Chapter 4: State Model

Every blockchain is a replicated state machine. Transactions transform state; consensus ensures every honest node agrees on the result. The quality of the state model decides how fast you commit, how cheap you sync, and how well you parallelize execution.

Pyde stores all state in a Jellyfish Merkle Tree (JMT), persisted in RocksDB, with hybrid hashing: Blake3 on high-volume native paths, Poseidon2 on ZK-bearing paths. The state commitment is dual-rooted — Blake3 for fast native verification by committee and validators, Poseidon2 for future ZK light clients and validity proofs.

The JMT replaces the fixed-depth Sparse Merkle Tree the project initially shipped — a swap made because JMT's radix-16 path compression delivers roughly 40× faster commits. Hybrid hashing was adopted post-pivot once the performance cost of running Poseidon2 over every internal JMT node became clear; Blake3 is ~50× faster on commodity CPUs without sacrificing the ZK-friendly properties where they matter (state root, address derivation, FALCON-sig-hashing inside circuits).

4.1 The Jellyfish Merkle Tree

The JMT is a radix-16 path-compressed Merkle tree. Each internal node has up to 16 children (one per nibble), and runs of single-child nodes are compressed into a single edge labelled with the shared key prefix. Empty subtrees are not materialized.

Why JMT over a fixed-depth Sparse Merkle Tree?

Property	Fixed-depth SMT (256 levels)	JMT (radix-16, compressed)
Node hashes per update	256	depth-of-key (typ. 8–14)
Empty subtree storage	implicit (precomputed)	implicit (no materialize)
Update batching	per-key	bulk via `update_all`
Throughput (commits)	baseline	~40× faster
Proof size	fixed (256 sibling hashes)	variable (typ. 8–14)
Non-existence proofs	empty leaf hash	path divergence proof

The headline number — 40× faster commits — was the deciding factor. JMT removes the per-key 256-Poseidon2 cost, replacing it with a path that follows the actual key density in the tree.

The implementation lives in crates/state/src/jmt_store.rs. The persistent wrapper exposes a small surface:

#![allow(unused)]
fn main() {
PersistentJMT {
    fn insert(key: H256, value: Vec<u8>) -> ...
    fn get(key: H256) -> Option<Vec<u8>>
    fn update_all(updates: &[(H256, Option<Vec<u8>>)]) -> ...
    fn root() -> H256
    fn delete(key: H256) -> ...
    fn is_empty() -> bool
}
}

A HybridJmtHasher adapter implements the jmt::SimpleHasher trait, delegating internal node hashes to Blake3 (the high-volume path) and exposing Poseidon2 for state-root and address-derivation paths. The JMT internals use Blake3; the snapshot manifest and ZK-bearing exports use Poseidon2. Both roots are computed and signed (Chapter 6).
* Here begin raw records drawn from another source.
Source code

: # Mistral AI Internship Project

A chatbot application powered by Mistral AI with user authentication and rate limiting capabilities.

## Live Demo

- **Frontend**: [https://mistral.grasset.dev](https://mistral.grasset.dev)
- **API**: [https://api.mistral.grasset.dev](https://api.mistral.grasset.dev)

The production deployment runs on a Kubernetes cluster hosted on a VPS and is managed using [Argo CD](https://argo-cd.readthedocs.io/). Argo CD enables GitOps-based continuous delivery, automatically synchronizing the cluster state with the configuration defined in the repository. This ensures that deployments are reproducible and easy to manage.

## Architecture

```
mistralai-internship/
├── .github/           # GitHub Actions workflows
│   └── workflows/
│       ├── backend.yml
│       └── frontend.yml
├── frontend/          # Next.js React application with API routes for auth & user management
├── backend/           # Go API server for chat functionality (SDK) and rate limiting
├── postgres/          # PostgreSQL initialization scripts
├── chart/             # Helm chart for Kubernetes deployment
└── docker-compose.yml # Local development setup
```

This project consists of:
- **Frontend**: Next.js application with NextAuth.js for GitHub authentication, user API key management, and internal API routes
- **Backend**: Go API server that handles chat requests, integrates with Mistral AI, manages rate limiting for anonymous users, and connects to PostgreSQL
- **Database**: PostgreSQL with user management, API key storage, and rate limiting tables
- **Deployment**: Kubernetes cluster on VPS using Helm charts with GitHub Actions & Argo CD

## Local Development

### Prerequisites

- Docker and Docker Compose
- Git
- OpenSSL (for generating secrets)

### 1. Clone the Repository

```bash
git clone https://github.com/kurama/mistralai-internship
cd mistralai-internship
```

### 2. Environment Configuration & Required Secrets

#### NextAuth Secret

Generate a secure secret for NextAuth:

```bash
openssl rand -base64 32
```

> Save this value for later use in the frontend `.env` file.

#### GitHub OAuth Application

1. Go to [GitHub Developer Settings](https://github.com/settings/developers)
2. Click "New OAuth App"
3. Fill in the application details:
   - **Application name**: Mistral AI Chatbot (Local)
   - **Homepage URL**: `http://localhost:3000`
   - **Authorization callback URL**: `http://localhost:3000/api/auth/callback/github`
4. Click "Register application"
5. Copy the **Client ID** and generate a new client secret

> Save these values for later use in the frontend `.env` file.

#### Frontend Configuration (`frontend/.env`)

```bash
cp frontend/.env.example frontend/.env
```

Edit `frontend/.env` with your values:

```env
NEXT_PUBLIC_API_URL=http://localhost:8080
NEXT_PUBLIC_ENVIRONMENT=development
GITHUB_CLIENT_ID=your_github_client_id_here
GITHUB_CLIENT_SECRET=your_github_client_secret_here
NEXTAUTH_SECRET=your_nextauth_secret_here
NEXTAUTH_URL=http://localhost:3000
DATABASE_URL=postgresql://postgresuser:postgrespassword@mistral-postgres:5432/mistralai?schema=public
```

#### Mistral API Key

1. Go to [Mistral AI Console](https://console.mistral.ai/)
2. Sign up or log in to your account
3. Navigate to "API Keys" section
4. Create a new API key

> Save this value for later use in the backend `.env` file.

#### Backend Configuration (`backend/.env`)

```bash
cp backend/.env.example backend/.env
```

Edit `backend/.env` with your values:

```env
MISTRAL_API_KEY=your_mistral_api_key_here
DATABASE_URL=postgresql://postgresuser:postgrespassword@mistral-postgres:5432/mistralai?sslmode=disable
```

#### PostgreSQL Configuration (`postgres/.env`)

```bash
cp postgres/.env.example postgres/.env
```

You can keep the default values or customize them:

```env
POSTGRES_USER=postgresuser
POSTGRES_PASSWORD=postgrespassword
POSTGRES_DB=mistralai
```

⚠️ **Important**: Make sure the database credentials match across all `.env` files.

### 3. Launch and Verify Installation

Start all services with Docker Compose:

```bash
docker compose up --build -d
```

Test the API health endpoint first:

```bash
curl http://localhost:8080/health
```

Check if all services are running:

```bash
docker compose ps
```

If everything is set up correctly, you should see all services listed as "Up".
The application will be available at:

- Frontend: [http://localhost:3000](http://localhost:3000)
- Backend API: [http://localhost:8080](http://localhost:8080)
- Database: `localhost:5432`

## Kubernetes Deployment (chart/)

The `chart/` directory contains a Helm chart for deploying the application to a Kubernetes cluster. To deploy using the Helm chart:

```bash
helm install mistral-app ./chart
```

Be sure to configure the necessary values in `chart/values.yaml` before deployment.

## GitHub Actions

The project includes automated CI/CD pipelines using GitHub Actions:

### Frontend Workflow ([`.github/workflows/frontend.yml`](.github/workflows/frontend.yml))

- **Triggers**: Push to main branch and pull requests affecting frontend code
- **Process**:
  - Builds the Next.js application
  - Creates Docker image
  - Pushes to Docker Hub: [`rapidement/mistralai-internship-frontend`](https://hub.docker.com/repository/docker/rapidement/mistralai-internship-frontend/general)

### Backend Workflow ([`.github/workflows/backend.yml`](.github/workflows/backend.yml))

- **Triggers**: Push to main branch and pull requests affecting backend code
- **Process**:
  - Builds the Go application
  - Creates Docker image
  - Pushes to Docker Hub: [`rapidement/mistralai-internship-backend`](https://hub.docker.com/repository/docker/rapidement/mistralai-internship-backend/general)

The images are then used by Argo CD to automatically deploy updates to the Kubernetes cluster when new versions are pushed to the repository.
4.1b Two-Table Architecture: `state_cf` + `jmt_cf`

Pyde maintains state in two RocksDB column families, each optimized for a different access pattern:

┌────────────────────────────────────────────────────────────────────────┐
│  state_cf — flat key-value index for live reads                         │
│                                                                          │
│    key   = slot_hash (32 bytes, PIP-2 layout)                           │
│    value = current slot value (raw bytes)                               │
│                                                                          │
│    O(1) point lookup. Updated on every state change.                    │
│    Used by: live execution path (sload), RPC queries, range scans.       │
└────────────────────────────────────────────────────────────────────────┘

┌────────────────────────────────────────────────────────────────────────┐
│  jmt_cf — versioned tree structure for proofs + state root              │
│                                                                          │
│    key   = NodeKey(version: u64, NibblePath)                            │
│    value = JmtNode { children_fingerprints[], value_bytes (if leaf) }    │
│                                                                          │
│    O(depth) walk for proofs. Updated at every wave commit.              │
│    Used by: state-root computation, Merkle proofs for light clients,    │
│            historical state queries (on archive nodes).                  │
└────────────────────────────────────────────────────────────────────────┘

Why two tables instead of one:

The JMT alone can serve every read, but each read is O(depth) — typically 6-8 RocksDB gets to walk from root to leaf. For live execution at thousands of TPS, that's too expensive.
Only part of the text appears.